Information given Start Marker

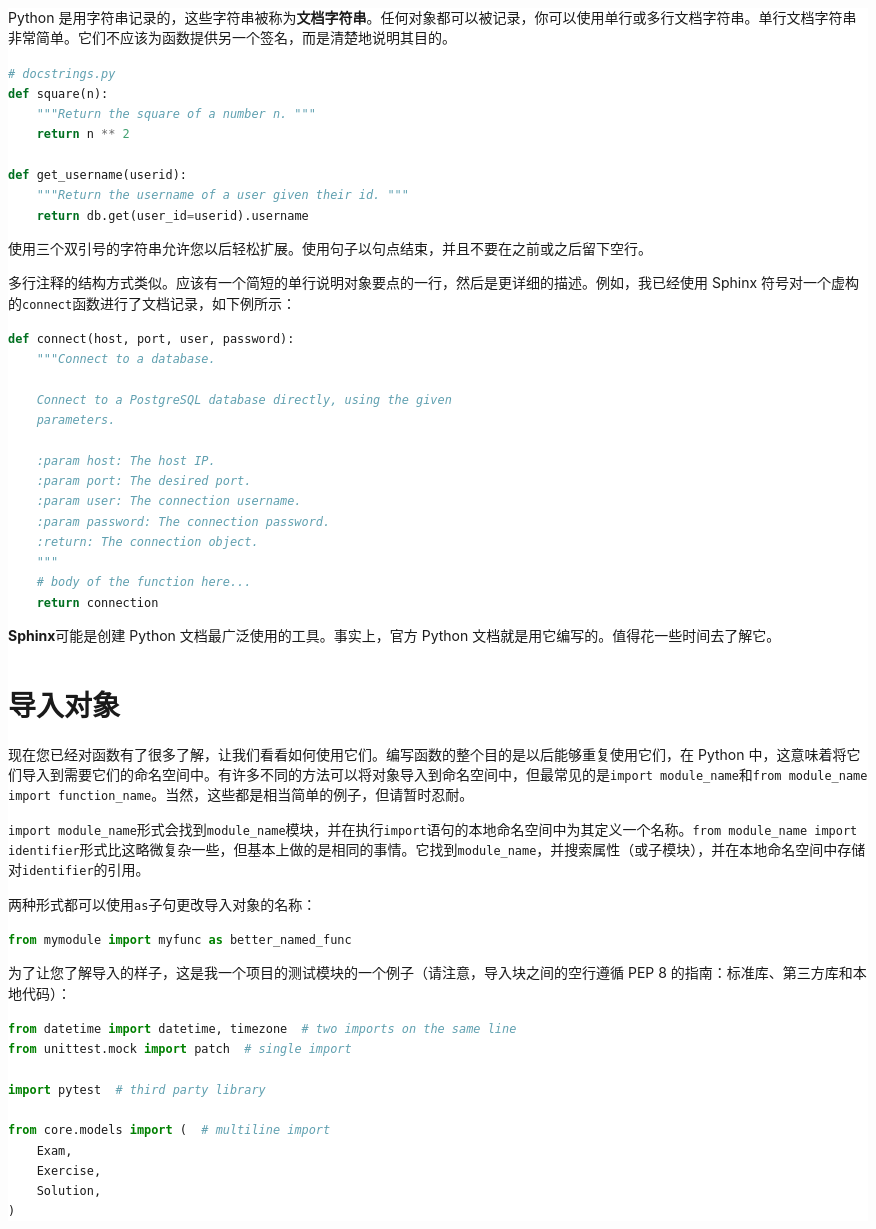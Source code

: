Python 是用字符串记录的，这些字符串被称为**文档字符串**。任何对象都可以被记录，你可以使用单行或多行文档字符串。单行文档字符串非常简单。它们不应该为函数提供另一个签名，而是清楚地说明其目的。

```py
# docstrings.py
def square(n):
    """Return the square of a number n. """
    return n ** 2

def get_username(userid):
    """Return the username of a user given their id. """
    return db.get(user_id=userid).username
```

使用三个双引号的字符串允许您以后轻松扩展。使用句子以句点结束，并且不要在之前或之后留下空行。

多行注释的结构方式类似。应该有一个简短的单行说明对象要点的一行，然后是更详细的描述。例如，我已经使用 Sphinx 符号对一个虚构的`connect`函数进行了文档记录，如下例所示：

```py
def connect(host, port, user, password):
    """Connect to a database.

    Connect to a PostgreSQL database directly, using the given
    parameters.

    :param host: The host IP.
    :param port: The desired port.
    :param user: The connection username.
    :param password: The connection password.
    :return: The connection object.
    """
    # body of the function here...
    return connection
```

**Sphinx**可能是创建 Python 文档最广泛使用的工具。事实上，官方 Python 文档就是用它编写的。值得花一些时间去了解它。

# 导入对象

现在您已经对函数有了很多了解，让我们看看如何使用它们。编写函数的整个目的是以后能够重复使用它们，在 Python 中，这意味着将它们导入到需要它们的命名空间中。有许多不同的方法可以将对象导入到命名空间中，但最常见的是`import module_name`和`from module_name import function_name`。当然，这些都是相当简单的例子，但请暂时忍耐。

`import module_name`形式会找到`module_name`模块，并在执行`import`语句的本地命名空间中为其定义一个名称。`from module_name import identifier`形式比这略微复杂一些，但基本上做的是相同的事情。它找到`module_name`，并搜索属性（或子模块），并在本地命名空间中存储对`identifier`的引用。

两种形式都可以使用`as`子句更改导入对象的名称：

```py
from mymodule import myfunc as better_named_func 
```

为了让您了解导入的样子，这是我一个项目的测试模块的一个例子（请注意，导入块之间的空行遵循 PEP 8 的指南：标准库、第三方库和本地代码）：

```py
from datetime import datetime, timezone  # two imports on the same line
from unittest.mock import patch  # single import

import pytest  # third party library

from core.models import (  # multiline import
    Exam,
    Exercise,
    Solution,
)
```
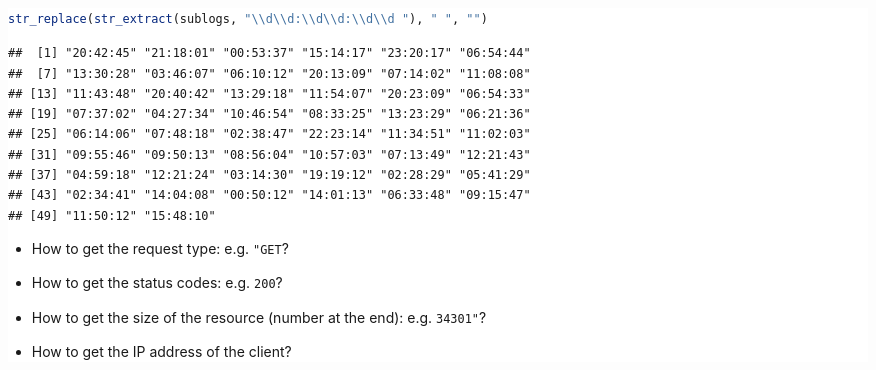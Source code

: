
 ``` r
str_replace(str_extract(sublogs, "\\d\\d:\\d\\d:\\d\\d "), " ", "")
```

    ##  [1] "20:42:45" "21:18:01" "00:53:37" "15:14:17" "23:20:17" "06:54:44"
    ##  [7] "13:30:28" "03:46:07" "06:10:12" "20:13:09" "07:14:02" "11:08:08"
    ## [13] "11:43:48" "20:40:42" "13:29:18" "11:54:07" "20:23:09" "06:54:33"
    ## [19] "07:37:02" "04:27:34" "10:46:54" "08:33:25" "13:23:29" "06:21:36"
    ## [25] "06:14:06" "07:48:18" "02:38:47" "22:23:14" "11:34:51" "11:02:03"
    ## [31] "09:55:46" "09:50:13" "08:56:04" "10:57:03" "07:13:49" "12:21:43"
    ## [37] "04:59:18" "12:21:24" "03:14:30" "19:19:12" "02:28:29" "05:41:29"
    ## [43] "02:34:41" "14:04:08" "00:50:12" "14:01:13" "06:33:48" "09:15:47"
    ## [49] "11:50:12" "15:48:10"

  - How to get the request type: e.g. `"GET`?

  - How to get the status codes: e.g. `200`?

  - How to get the size of the resource (number at the end): e.g.
    `34301"`?

  - How to get the IP address of the client?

Information given End Marker

Could you find every line in the records above that contains the word "userid" and copy it?

Written reply -
def get_username(userid):
    return db.get(user_id=userid).username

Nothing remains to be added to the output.